Some parents in high dudgeon as kids purchase pot accessories

Ex-cabbie thrives in hip-hop head shop


Fifth Avenue Clothing in Iqaluit sells a wide variety of hip-hop apparel and marijuana paraphernalia.

It's a popular destination for teens, both from Iqaluit and from other Nunavut communities as they pass through town.

Elie Boulos, the store owner, knows his business will only attract more controversy as its popularity grows.

But he says he's only being a good capitalist. People often moan about the sad state of the private sector in Nunavut. Well, he's found a niche market.

It's baggy hoodies and bongs.

The store, which has quietly operated for the past year and a half, is tucked away behind Tumiit Plaza, in a second-storey space that once held a hair salon.

"It's not a head shop. It's a clothing store," Boulos says.

In fact, it's both. But it's the paraphernalia that's drawing a lot of attention.

A glass display holds pipes in in all shapes and sizes, from modest wooden models to a large water bong in the shape of Spiderman's head.

There's also a big selection of oversized, fruit-flavoured rolling papers. And, scattered around the store, there are all manner of tools for a marijuana smoker.

Grinders to break it up. Electronic scales to weigh it. Blow-torch lighters to smoke it.

Canadians like canna­bis. The United Nations 2007 World Drug Report found marijuana use is more prevalent in Canada than in any country in Europe, Asia or Latin America.
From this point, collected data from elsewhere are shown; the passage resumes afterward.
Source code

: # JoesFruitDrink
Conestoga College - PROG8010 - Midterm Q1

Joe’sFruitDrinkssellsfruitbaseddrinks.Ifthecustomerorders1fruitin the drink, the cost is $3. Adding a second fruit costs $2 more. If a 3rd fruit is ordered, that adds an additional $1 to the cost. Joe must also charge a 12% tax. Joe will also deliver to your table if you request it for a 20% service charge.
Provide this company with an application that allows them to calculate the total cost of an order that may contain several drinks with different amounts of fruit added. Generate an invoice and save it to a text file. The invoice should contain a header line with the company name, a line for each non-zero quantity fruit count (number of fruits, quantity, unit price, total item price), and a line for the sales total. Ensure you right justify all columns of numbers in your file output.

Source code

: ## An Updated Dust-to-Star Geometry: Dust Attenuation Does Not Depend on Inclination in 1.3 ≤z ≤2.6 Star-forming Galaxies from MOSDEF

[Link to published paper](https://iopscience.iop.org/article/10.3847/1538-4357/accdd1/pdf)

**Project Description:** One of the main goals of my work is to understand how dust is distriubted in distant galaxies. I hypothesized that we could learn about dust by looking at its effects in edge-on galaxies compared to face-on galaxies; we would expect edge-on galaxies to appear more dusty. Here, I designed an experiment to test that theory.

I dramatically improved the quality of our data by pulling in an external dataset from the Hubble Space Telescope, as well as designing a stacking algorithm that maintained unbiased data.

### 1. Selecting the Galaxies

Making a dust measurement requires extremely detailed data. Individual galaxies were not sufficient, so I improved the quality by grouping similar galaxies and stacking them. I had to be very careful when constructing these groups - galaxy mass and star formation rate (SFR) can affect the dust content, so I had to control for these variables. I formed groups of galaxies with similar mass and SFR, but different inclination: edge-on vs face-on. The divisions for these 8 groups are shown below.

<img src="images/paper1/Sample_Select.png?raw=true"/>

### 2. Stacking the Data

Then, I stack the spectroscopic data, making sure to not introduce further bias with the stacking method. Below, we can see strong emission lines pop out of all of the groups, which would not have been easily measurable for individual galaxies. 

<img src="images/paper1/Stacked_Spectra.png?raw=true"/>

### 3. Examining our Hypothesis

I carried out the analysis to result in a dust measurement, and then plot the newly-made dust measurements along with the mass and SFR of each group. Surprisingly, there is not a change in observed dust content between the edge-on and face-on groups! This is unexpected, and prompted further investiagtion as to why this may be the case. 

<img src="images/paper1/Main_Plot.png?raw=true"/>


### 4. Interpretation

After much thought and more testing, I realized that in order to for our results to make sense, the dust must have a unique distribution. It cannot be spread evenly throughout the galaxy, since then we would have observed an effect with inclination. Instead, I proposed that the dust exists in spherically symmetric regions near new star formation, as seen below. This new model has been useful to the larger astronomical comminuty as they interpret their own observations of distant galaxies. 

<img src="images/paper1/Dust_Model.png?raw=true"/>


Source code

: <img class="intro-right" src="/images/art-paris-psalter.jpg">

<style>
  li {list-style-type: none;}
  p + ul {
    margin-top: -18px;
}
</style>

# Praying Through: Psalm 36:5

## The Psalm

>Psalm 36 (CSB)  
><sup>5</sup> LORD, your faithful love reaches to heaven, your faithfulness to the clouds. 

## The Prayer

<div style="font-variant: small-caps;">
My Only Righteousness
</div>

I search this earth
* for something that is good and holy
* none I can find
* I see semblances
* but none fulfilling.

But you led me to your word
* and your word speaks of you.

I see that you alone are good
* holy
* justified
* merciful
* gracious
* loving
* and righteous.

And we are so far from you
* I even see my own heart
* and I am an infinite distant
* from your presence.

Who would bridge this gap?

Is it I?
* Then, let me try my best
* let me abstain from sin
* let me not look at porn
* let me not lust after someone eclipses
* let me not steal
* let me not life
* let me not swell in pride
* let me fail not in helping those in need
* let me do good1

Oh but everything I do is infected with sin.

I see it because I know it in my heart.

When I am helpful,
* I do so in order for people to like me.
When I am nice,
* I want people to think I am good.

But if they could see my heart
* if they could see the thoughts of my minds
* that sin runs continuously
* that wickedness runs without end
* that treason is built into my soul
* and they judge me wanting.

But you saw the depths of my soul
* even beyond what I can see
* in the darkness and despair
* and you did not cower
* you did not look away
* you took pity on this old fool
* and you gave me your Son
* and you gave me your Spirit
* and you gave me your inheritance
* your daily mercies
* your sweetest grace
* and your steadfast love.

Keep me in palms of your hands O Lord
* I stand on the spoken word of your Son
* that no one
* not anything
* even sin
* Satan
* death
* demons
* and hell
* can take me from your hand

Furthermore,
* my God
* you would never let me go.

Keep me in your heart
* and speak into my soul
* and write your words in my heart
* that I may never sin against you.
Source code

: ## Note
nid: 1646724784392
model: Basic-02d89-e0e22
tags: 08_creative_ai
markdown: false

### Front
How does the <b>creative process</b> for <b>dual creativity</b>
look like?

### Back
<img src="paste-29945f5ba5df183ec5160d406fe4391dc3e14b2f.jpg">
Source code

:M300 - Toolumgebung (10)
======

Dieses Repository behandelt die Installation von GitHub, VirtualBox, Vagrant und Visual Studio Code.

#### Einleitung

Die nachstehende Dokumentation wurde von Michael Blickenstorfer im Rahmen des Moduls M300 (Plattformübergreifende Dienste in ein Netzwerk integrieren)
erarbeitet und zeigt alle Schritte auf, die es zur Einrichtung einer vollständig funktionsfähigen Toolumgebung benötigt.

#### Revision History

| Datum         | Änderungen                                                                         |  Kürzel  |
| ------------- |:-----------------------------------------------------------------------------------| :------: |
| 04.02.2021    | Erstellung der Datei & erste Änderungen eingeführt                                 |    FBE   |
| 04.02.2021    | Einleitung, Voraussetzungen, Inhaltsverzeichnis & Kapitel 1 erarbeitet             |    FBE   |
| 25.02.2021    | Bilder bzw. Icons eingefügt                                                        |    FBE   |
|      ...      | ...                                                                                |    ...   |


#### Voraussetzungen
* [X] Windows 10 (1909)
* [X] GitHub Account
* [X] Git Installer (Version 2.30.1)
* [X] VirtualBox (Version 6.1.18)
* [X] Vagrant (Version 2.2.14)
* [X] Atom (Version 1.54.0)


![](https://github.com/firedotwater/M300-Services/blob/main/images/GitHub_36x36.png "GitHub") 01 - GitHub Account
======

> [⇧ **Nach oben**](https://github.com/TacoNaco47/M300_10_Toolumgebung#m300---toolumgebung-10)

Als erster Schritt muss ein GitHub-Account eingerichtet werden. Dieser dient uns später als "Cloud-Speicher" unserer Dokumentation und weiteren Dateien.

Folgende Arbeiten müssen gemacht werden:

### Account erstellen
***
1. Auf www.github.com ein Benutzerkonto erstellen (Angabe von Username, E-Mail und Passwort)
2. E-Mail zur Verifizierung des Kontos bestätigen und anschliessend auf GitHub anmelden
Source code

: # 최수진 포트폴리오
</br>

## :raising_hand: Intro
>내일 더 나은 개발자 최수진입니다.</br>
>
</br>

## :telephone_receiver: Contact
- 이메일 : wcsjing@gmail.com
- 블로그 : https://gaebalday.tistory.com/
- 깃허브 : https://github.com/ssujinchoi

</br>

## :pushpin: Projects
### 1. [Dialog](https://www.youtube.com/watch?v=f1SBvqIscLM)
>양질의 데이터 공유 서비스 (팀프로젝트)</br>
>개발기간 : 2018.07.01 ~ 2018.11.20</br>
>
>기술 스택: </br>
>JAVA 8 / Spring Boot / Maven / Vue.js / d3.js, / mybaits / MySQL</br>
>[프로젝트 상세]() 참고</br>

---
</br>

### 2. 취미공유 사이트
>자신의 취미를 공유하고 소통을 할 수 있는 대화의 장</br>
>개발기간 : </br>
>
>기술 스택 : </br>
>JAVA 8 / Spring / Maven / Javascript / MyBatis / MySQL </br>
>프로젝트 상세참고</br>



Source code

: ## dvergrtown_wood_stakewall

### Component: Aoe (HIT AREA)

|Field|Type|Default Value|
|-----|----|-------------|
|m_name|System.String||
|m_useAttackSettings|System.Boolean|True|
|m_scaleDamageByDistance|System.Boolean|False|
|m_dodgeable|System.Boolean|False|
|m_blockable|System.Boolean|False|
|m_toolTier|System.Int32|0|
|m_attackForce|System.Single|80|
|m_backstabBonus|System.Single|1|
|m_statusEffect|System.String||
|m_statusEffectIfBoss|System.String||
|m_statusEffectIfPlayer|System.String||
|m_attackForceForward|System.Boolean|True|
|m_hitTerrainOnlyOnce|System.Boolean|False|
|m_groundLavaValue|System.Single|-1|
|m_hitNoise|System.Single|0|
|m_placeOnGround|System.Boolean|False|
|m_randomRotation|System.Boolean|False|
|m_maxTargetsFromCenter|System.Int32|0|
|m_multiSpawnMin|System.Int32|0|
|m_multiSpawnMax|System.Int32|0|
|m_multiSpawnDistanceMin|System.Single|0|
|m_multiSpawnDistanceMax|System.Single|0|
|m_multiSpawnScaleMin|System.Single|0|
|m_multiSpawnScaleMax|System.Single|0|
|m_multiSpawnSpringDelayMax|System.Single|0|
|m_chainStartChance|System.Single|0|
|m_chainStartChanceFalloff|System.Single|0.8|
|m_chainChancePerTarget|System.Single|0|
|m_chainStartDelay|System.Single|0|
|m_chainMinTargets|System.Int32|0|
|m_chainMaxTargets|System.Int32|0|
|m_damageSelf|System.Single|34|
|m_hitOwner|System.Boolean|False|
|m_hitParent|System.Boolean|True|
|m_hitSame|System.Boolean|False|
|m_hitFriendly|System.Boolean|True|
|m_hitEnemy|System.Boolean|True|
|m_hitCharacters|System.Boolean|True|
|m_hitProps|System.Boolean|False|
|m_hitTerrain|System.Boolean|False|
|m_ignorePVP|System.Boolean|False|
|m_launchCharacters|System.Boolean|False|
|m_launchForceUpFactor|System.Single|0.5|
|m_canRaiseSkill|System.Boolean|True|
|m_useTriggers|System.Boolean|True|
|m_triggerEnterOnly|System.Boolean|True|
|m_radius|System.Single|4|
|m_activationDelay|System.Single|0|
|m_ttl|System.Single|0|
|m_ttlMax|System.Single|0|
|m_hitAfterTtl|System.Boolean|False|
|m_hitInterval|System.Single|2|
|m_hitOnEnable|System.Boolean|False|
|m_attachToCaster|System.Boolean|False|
And marijuana is immensely popular in Nunavut, where, during the last federal election, the Marijuana Party won more votes than the Green Party.

Boulos receives occasional phone calls from angry parents who have caught their kids with a pipe. He says he never sells paraphernalia to kids under 19.

If an older teen ends up purchasing goods for a younger friend, that's beyond his control.

Still, the fact remains that the majority of his clients are under-aged teenagers, and until recently, pipes and other paraphernalia stood in a display prominently placed near the entrance.

To appease the fears of parents, Boulos is moving the paraphernalia into a separate room.

He's also taken flak for selling a hallucinogenic herb, called salvia divinorum. It comes in a black vial, sells for about $50, and, when smoked, produces a euphoric high that usually lasts between a few minutes to half an hour.

The drug is legal in Canada, and can be purchased in head shops and cigar and botanical stores across the country.

Salvia is becoming increasingly popular with teens today. Youtube is full of videos of teens tripping on the drug, who appear to be seized by several minutes of uncontrollable giggling and, in some cases, drooling.

Users describe a brief period of powerful hallucinations and loss of control over their bodies. No studies have shown any evidence of the drug causing neurological damage or physical addiction.

Still, Boulos has fielded angry phone calls about the sale of the drug. He says he's never sold it to under-age kids, although students at Inuksuk High School say their peers are using it.

Asked if he's still selling salvia, Boulos says he's out and doesn't plan to re-stock his supply.

But, later that afternoon, he tells a customer he plans to continue selling the drug when his next shipment arrives in several days. He just won't be putting the black vials on display – he plans to keep them behind the counter.

Boulos, 27, moved from Ottawa to Iqaluit six years ago to drive cab. He bought the store from a friend four months ago.

He plans to visit Cape Dorset and Rankin Inlet soon, and to bring his wares with him. He won't say if he'll just be selling clothes, or paraphernalia as well.

He points out Fifth Avenue isn't the only store selling paraphernalia in Iqaluit. Baffin Flowers also sells glass-blown pipes, which a salesperson said have been selling-out quickly.

Similarly, Boulos complains NorthMart has begun to horn in on his hip-hop apparel market by offering a growing selection of trendy caps and clothes.

Still, his store is the favourite clothing outlet for many of the teens who troop around Iqaluit, ball caps aslant, bandanas and chains dangling from baggy jeans, who dress like their favourite hip-hop stars.

Loitering in front of NorthMart last week, Tommy Kelly, 19, wore a Doggfather baseball cap, a West Coast Connection tee, Johnny Blaze jeans, and sneakers inspired by the Al Pacino gangster flick, Scarface.

Most his clothes came from Fifth Avenue. He says it's his favourite store.

Dressing like a gangsta isn't cheap. Kelly figures his outfit costs about $350.

That's why thrifty hip-hop heads in Nunavut shop online.

Eating a burger at the Caribrew Cafe for lunch, Jeff Burke, 16, is decked out in a Blue Jays cap, an Avirex hoodie, a striped golf shirt by the same brand, and baggy jeans. The silver detailing on his hoodie match the silver chains that dangle around his neck.

Most his clothes come from Dr. Jay's, a store based in New York that has an online catalogue and ships to Nunavut.

His sweater cost about $40. Even with $20 tacked on for shipping, that's significantly less than most similar hoodies in Fifth Avenue, which often sell for $90.